Problem statement = Which lines below include the string "جنيه"? Please show each one.

══ Data extract

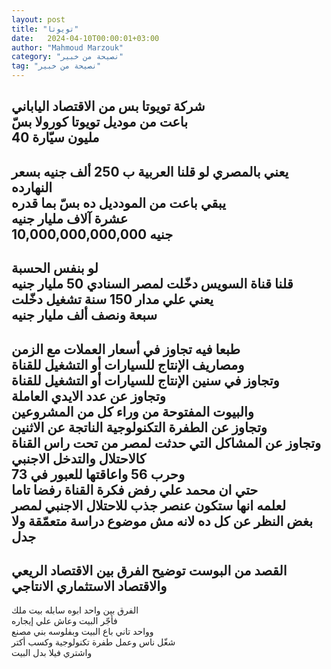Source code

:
 ```yaml
---
layout: post
title: "تويوتا"
date:   2024-04-10T00:00:01+03:00
author: "Mahmoud Marzouk"
category: "نصيحة من خبير"
tag: "نصيحة من خبير"
---
```



شركة تويوتا بس من الاقتصاد الياباني  
باعت من موديل تويوتا كورولا بسّ  
40 مليون سيّارة  
---  
يعني بالمصري لو قلنا العربية ب 250 ألف جنيه بسعر
النهارده  
يبقي باعت من المودديل ده بسّ بما قدره  
عشرة آلاف مليار جنيه  
10,000,000,000,000 جنيه  
---  
لو بنفس الحسبة  
قلنا قناة السويس دخّلت لمصر السنادي 50 مليار
جنيه  
يعني علي مدار 150 سنة تشغيل دخّلت  
سبعة ونصف ألف مليار جنيه  
---  
طبعا فيه تجاوز في أسعار العملات مع الزمن  
ومصاريف الإنتاج للسيارات أو التشغيل للقناة  
وتجاوز في سنين الإنتاج للسيارات أو التشغيل
للقناة  
وتجاوز عن عدد الايدي العاملة  
والبيوت المفتوحة من وراء كل من المشروعين  
وتجاوز عن الطفرة التكنولوجية الناتجة عن الاثنين  
وتجاوز عن المشاكل التي حدثت لمصر من تحت راس
القناة  
كالاحتلال والتدخل الاجنبي  
وحرب 56 واعاقتها للعبور في 73  
حتي ان محمد علي رفض فكرة القناة رفضا تاما  
لعلمه انها ستكون عنصر جذب للاحتلال الاجنبي لمصر  
بغض النظر عن كل ده لانه مش موضوع دراسة متعمّقة ولا
جدل  
---  
القصد من البوست توضيح الفرق بين الاقتصاد الريعي  
والاقتصاد الاستثماري الانتاجي  
---  
الفرق بين واحد ابوه سابله بيت ملك  
فأجّر البيت وعاش علي إيجاره  
وواحد تاني باع البيت وبفلوسه بني مصنع  
شغّل ناس وعمل طفرة تكنولوجية وكسب أكتر  
واشتري فيلا بدل البيت
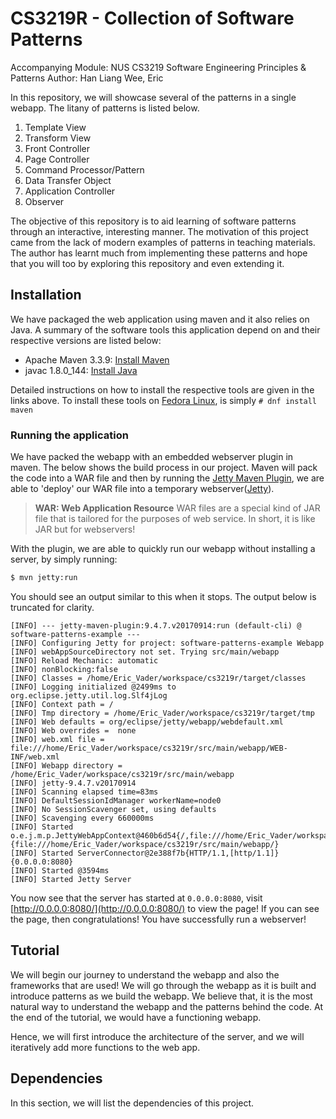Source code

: # CS3219R - Collection of Software Patterns

Accompanying Module: NUS CS3219 Software Engineering Principles & Patterns
Author: Han Liang Wee, Eric

In this repository, we will showcase several of the patterns in a single webapp. The litany of patterns is listed below.

1. Template View
1. Transform View
1. Front Controller
1. Page Controller
1. Command Processor/Pattern
1. Data Transfer Object
1. Application Controller
1. Observer

The objective of this repository is to aid learning of software patterns through an interactive, interesting manner. The motivation of this project came from the lack of modern examples of patterns in teaching materials. The author has learnt much from implementing these patterns and hope that you will too by exploring this repository and even extending it.

## Installation

We have packaged the web application using maven and it also relies on Java. A summary of the software tools this application depend on and their respective versions are listed below:

 * Apache Maven 3.3.9: [Install Maven](https://maven.apache.org/install.html)
 * javac 1.8.0\_144: [Install Java](https://www.java.com/en/download/help/download_options.xml)

Detailed instructions on how to install the respective tools are given in the links above. To install these tools on [Fedora Linux](https://getfedora.org/en/workstation/download/), is simply `# dnf install maven`

### Running the application

We have packed the webapp with an embedded webserver plugin in maven. The <diagram> below shows the build process in our project. Maven will pack the code into a WAR file and then by running the [Jetty Maven Plugin](https://www.eclipse.org/jetty/documentation/9.4.x/jetty-maven-plugin.html), we are able to 'deploy' our WAR file into a temporary webserver([Jetty](https://www.eclipse.org/jetty/)). 

> **WAR: Web Application Resource**
> WAR files are a special kind of JAR file that is tailored for the purposes of web service. In short, it is like JAR but for webservers!

With the plugin, we are able to quickly run our webapp without installing a server, by simply running:

```bash
$ mvn jetty:run
```

You should see an output similar to this when it stops. The output below is truncated for clarity.

```
[INFO] --- jetty-maven-plugin:9.4.7.v20170914:run (default-cli) @ software-patterns-example ---
[INFO] Configuring Jetty for project: software-patterns-example Webapp
[INFO] webAppSourceDirectory not set. Trying src/main/webapp
[INFO] Reload Mechanic: automatic
[INFO] nonBlocking:false
[INFO] Classes = /home/Eric_Vader/workspace/cs3219r/target/classes
[INFO] Logging initialized @2499ms to org.eclipse.jetty.util.log.Slf4jLog
[INFO] Context path = /
[INFO] Tmp directory = /home/Eric_Vader/workspace/cs3219r/target/tmp
[INFO] Web defaults = org/eclipse/jetty/webapp/webdefault.xml
[INFO] Web overrides =  none
[INFO] web.xml file = file:///home/Eric_Vader/workspace/cs3219r/src/main/webapp/WEB-INF/web.xml
[INFO] Webapp directory = /home/Eric_Vader/workspace/cs3219r/src/main/webapp
[INFO] jetty-9.4.7.v20170914
[INFO] Scanning elapsed time=83ms
[INFO] DefaultSessionIdManager workerName=node0
[INFO] No SessionScavenger set, using defaults
[INFO] Scavenging every 660000ms
[INFO] Started o.e.j.m.p.JettyWebAppContext@460b6d54{/,file:///home/Eric_Vader/workspace/cs3219r/src/main/webapp/,AVAILABLE}{file:///home/Eric_Vader/workspace/cs3219r/src/main/webapp/}
[INFO] Started ServerConnector@2e388f7b{HTTP/1.1,[http/1.1]}{0.0.0.0:8080}
[INFO] Started @3594ms
[INFO] Started Jetty Server
```

You now see that the server has started at `0.0.0.0:8080`, visit [http://0.0.0.0:8080/](http://0.0.0.0:8080/) to view the page! If you can see the page, then congratulations! You have successfully run a webserver!

## Tutorial

We will begin our journey to understand the webapp and also the frameworks that are used! We will go through the webapp as it is built and introduce patterns as we build the webapp. We believe that, it is the most natural way to understand the webapp and the patterns behind the code. At the end of the tutorial, we would have a functioning webapp.

Hence, we will first introduce the architecture of the server, and we will iteratively add more functions to the web app.

### 

## Dependencies

In this section, we will list the dependencies of this project.
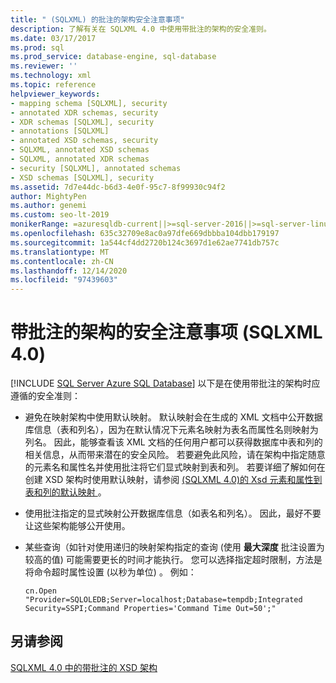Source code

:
 ```yaml
---
title: " (SQLXML) 的批注的架构安全注意事项"
description: 了解有关在 SQLXML 4.0 中使用带批注的架构的安全准则。
ms.date: 03/17/2017
ms.prod: sql
ms.prod_service: database-engine, sql-database
ms.reviewer: ''
ms.technology: xml
ms.topic: reference
helpviewer_keywords:
- mapping schema [SQLXML], security
- annotated XDR schemas, security
- XDR schemas [SQLXML], security
- annotations [SQLXML]
- annotated XSD schemas, security
- SQLXML, annotated XSD schemas
- SQLXML, annotated XDR schemas
- security [SQLXML], annotated schemas
- XSD schemas [SQLXML], security
ms.assetid: 7d7e44dc-b6d3-4e0f-95c7-8f99930c94f2
author: MightyPen
ms.author: genemi
ms.custom: seo-lt-2019
monikerRange: =azuresqldb-current||>=sql-server-2016||>=sql-server-linux-2017||=azuresqldb-mi-current
ms.openlocfilehash: 635c32709e8ac0a97dfe669dbbba104dbb179197
ms.sourcegitcommit: 1a544cf4dd2720b124c3697d1e62ae7741db757c
ms.translationtype: MT
ms.contentlocale: zh-CN
ms.lasthandoff: 12/14/2020
ms.locfileid: "97439603"
---
```

# <a name="annotated-schema-security-considerations-sqlxml-40"></a>带批注的架构的安全注意事项 (SQLXML 4.0)
[!INCLUDE [SQL Server Azure SQL Database](../../../includes/applies-to-version/sql-asdb.md)]
  以下是在使用带批注的架构时应遵循的安全准则：  
  
-   避免在映射架构中使用默认映射。 默认映射会在生成的 XML 文档中公开数据库信息（表和列名），因为在默认情况下元素名映射为表名而属性名则映射为列名。 因此，能够查看该 XML 文档的任何用户都可以获得数据库中表和列的相关信息，从而带来潜在的安全风险。 若要避免此风险，请在架构中指定随意的元素名和属性名并使用批注将它们显式映射到表和列。 若要详细了解如何在创建 XSD 架构时使用默认映射，请参阅 [&#40;SQLXML 4.0&#41;的 Xsd 元素和属性到表和列的默认映射 ](../../../relational-databases/sqlxml-annotated-xsd-schemas-using/default-mapping-of-xsd-elements-and-attributes-to-tables-and-columns-sqlxml-4-0.md)。  
  
-   使用批注指定的显式映射公开数据库信息（如表名和列名）。 因此，最好不要让这些架构能够公开使用。  
  
-   某些查询（如针对使用递归的映射架构指定的查询 (使用 **最大深度** 批注设置为较高的值) 可能需要更长的时间才能执行。 您可以选择指定超时限制，方法是将命令超时属性设置 (以秒为单位) 。 例如：  
  
    ```  
    cn.Open "Provider=SQLOLEDB;Server=localhost;Database=tempdb;Integrated Security=SSPI;Command Properties='Command Time Out=50';"  
    ```  
  
## <a name="see-also"></a>另请参阅  
 [SQLXML 4.0 中的带批注的 XSD 架构](../../../relational-databases/sqlxml/annotated-xsd-schemas/annotated-xsd-schemas-in-sqlxml-4-0.md)  
  
  

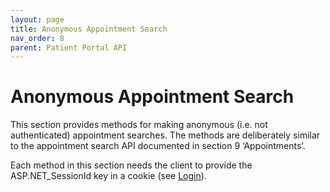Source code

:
```yaml
---
layout: page
title: Anonymous Appointment Search
nav_order: 8
parent: Patient Portal API
---
```


# Anonymous Appointment Search


This section provides methods for making anonymous (i.e. not authenticated) appointment searches. The methods are deliberately similar to the appointment search API documented in section 9 ‘Appointments’.

Each method in this section needs the client to provide the ASP.NET_SessionId key in a cookie (see [Login](../authentication/login)).
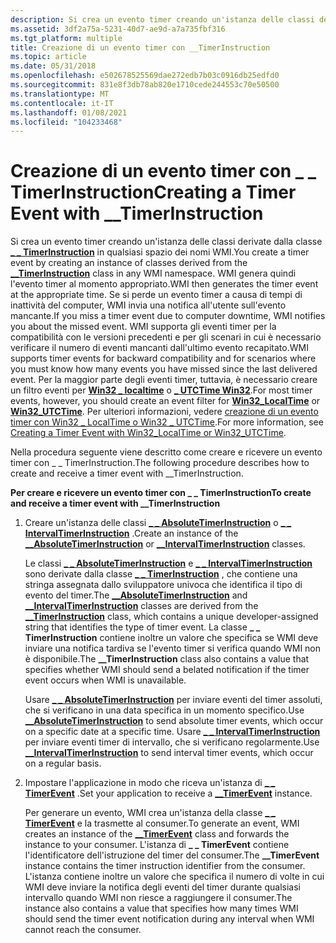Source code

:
 ```yaml
---
description: Si crea un evento timer creando un'istanza delle classi derivate dalla \_ \_ classe TimerInstruction in qualsiasi spazio dei nomi WMI.
ms.assetid: 3df2a75a-5231-40d7-ae9d-a7a735fbf316
ms.tgt_platform: multiple
title: Creazione di un evento timer con __TimerInstruction
ms.topic: article
ms.date: 05/31/2018
ms.openlocfilehash: e502678525569dae272edb7b03c0916db25edfd0
ms.sourcegitcommit: 831e8f3db78ab820e1710cede244553c70e50500
ms.translationtype: MT
ms.contentlocale: it-IT
ms.lasthandoff: 01/08/2021
ms.locfileid: "104233468"
---
```

# <a name="creating-a-timer-event-with-__timerinstruction"></a><span data-ttu-id="e1f8f-103">Creazione di un evento timer con \_ \_ TimerInstruction</span><span class="sxs-lookup"><span data-stu-id="e1f8f-103">Creating a Timer Event with \_\_TimerInstruction</span></span>

<span data-ttu-id="e1f8f-104">Si crea un evento timer creando un'istanza delle classi derivate dalla classe [**\_ \_ TimerInstruction**](--timerinstruction.md) in qualsiasi spazio dei nomi WMI.</span><span class="sxs-lookup"><span data-stu-id="e1f8f-104">You create a timer event by creating an instance of classes derived from the [**\_\_TimerInstruction**](--timerinstruction.md) class in any WMI namespace.</span></span> <span data-ttu-id="e1f8f-105">WMI genera quindi l'evento timer al momento appropriato.</span><span class="sxs-lookup"><span data-stu-id="e1f8f-105">WMI then generates the timer event at the appropriate time.</span></span> <span data-ttu-id="e1f8f-106">Se si perde un evento timer a causa di tempi di inattività del computer, WMI invia una notifica all'utente sull'evento mancante.</span><span class="sxs-lookup"><span data-stu-id="e1f8f-106">If you miss a timer event due to computer downtime, WMI notifies you about the missed event.</span></span> <span data-ttu-id="e1f8f-107">WMI supporta gli eventi timer per la compatibilità con le versioni precedenti e per gli scenari in cui è necessario verificare il numero di eventi mancanti dall'ultimo evento recapitato.</span><span class="sxs-lookup"><span data-stu-id="e1f8f-107">WMI supports timer events for backward compatibility and for scenarios where you must know how many events you have missed since the last delivered event.</span></span> <span data-ttu-id="e1f8f-108">Per la maggior parte degli eventi timer, tuttavia, è necessario creare un filtro eventi per [**Win32 \_ localtime**](/previous-versions/windows/desktop/wmitimepprov/win32-localtime) o [**\_ UTCTime Win32**](/previous-versions/windows/desktop/wmitimepprov/win32-utctime).</span><span class="sxs-lookup"><span data-stu-id="e1f8f-108">For most timer events, however, you should create an event filter for [**Win32\_LocalTime**](/previous-versions/windows/desktop/wmitimepprov/win32-localtime) or [**Win32\_UTCTime**](/previous-versions/windows/desktop/wmitimepprov/win32-utctime).</span></span> <span data-ttu-id="e1f8f-109">Per ulteriori informazioni, vedere [creazione di un evento timer con Win32 \_ LocalTime o Win32 \_ UTCTime](creating-a-timer-event-with-win32-localtime-or-win32-utctime.md).</span><span class="sxs-lookup"><span data-stu-id="e1f8f-109">For more information, see [Creating a Timer Event with Win32\_LocalTime or Win32\_UTCTime](creating-a-timer-event-with-win32-localtime-or-win32-utctime.md).</span></span>

<span data-ttu-id="e1f8f-110">Nella procedura seguente viene descritto come creare e ricevere un evento timer con \_ \_ TimerInstruction.</span><span class="sxs-lookup"><span data-stu-id="e1f8f-110">The following procedure describes how to create and receive a timer event with \_\_TimerInstruction.</span></span>

<span data-ttu-id="e1f8f-111">**Per creare e ricevere un evento timer con \_ \_ TimerInstruction**</span><span class="sxs-lookup"><span data-stu-id="e1f8f-111">**To create and receive a timer event with \_\_TimerInstruction**</span></span>

1.  <span data-ttu-id="e1f8f-112">Creare un'istanza delle classi [**\_ \_ AbsoluteTimerInstruction**](--absolutetimerinstruction.md) o [**\_ \_ IntervalTimerInstruction**](--intervaltimerinstruction.md) .</span><span class="sxs-lookup"><span data-stu-id="e1f8f-112">Create an instance of the [**\_\_AbsoluteTimerInstruction**](--absolutetimerinstruction.md) or [**\_\_IntervalTimerInstruction**](--intervaltimerinstruction.md) classes.</span></span>

    <span data-ttu-id="e1f8f-113">Le classi [**\_ \_ AbsoluteTimerInstruction**](--absolutetimerinstruction.md) e [**\_ \_ IntervalTimerInstruction**](--intervaltimerinstruction.md) sono derivate dalla classe [**\_ \_ TimerInstruction**](--timerinstruction.md) , che contiene una stringa assegnata dallo sviluppatore univoca che identifica il tipo di evento del timer.</span><span class="sxs-lookup"><span data-stu-id="e1f8f-113">The [**\_\_AbsoluteTimerInstruction**](--absolutetimerinstruction.md) and [**\_\_IntervalTimerInstruction**](--intervaltimerinstruction.md) classes are derived from the [**\_\_TimerInstruction**](--timerinstruction.md) class, which contains a unique developer-assigned string that identifies the type of timer event.</span></span> <span data-ttu-id="e1f8f-114">La classe **\_ \_ TimerInstruction** contiene inoltre un valore che specifica se WMI deve inviare una notifica tardiva se l'evento timer si verifica quando WMI non è disponibile.</span><span class="sxs-lookup"><span data-stu-id="e1f8f-114">The **\_\_TimerInstruction** class also contains a value that specifies whether WMI should send a belated notification if the timer event occurs when WMI is unavailable.</span></span>

    <span data-ttu-id="e1f8f-115">Usare [**\_ \_ AbsoluteTimerInstruction**](--absolutetimerinstruction.md) per inviare eventi del timer assoluti, che si verificano in una data specifica in un momento specifico.</span><span class="sxs-lookup"><span data-stu-id="e1f8f-115">Use [**\_\_AbsoluteTimerInstruction**](--absolutetimerinstruction.md) to send absolute timer events, which occur on a specific date at a specific time.</span></span> <span data-ttu-id="e1f8f-116">Usare [**\_ \_ IntervalTimerInstruction**](--intervaltimerinstruction.md) per inviare eventi timer di intervallo, che si verificano regolarmente.</span><span class="sxs-lookup"><span data-stu-id="e1f8f-116">Use [**\_\_IntervalTimerInstruction**](--intervaltimerinstruction.md) to send interval timer events, which occur on a regular basis.</span></span>

2.  <span data-ttu-id="e1f8f-117">Impostare l'applicazione in modo che riceva un'istanza di [**\_ \_ TimerEvent**](--timerevent.md) .</span><span class="sxs-lookup"><span data-stu-id="e1f8f-117">Set your application to receive a [**\_\_TimerEvent**](--timerevent.md) instance.</span></span>

    <span data-ttu-id="e1f8f-118">Per generare un evento, WMI crea un'istanza della classe [**\_ \_ TimerEvent**](--timerevent.md) e la trasmette al consumer.</span><span class="sxs-lookup"><span data-stu-id="e1f8f-118">To generate an event, WMI creates an instance of the [**\_\_TimerEvent**](--timerevent.md) class and forwards the instance to your consumer.</span></span> <span data-ttu-id="e1f8f-119">L'istanza di **\_ \_ TimerEvent** contiene l'identificatore dell'istruzione del timer del consumer.</span><span class="sxs-lookup"><span data-stu-id="e1f8f-119">The **\_\_TimerEvent** instance contains the timer instruction identifier from the consumer.</span></span> <span data-ttu-id="e1f8f-120">L'istanza contiene inoltre un valore che specifica il numero di volte in cui WMI deve inviare la notifica degli eventi del timer durante qualsiasi intervallo quando WMI non riesce a raggiungere il consumer.</span><span class="sxs-lookup"><span data-stu-id="e1f8f-120">The instance also contains a value that specifies how many times WMI should send the timer event notification during any interval when WMI cannot reach the consumer.</span></span>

════

Task result =
يعني بالمصري لو قلنا العربية ب 250 ألف جنيه بسعر
عشرة آلاف مليار جنيه  
10,000,000,000,000 جنيه  
جنيه  
سبعة ونصف ألف مليار جنيه  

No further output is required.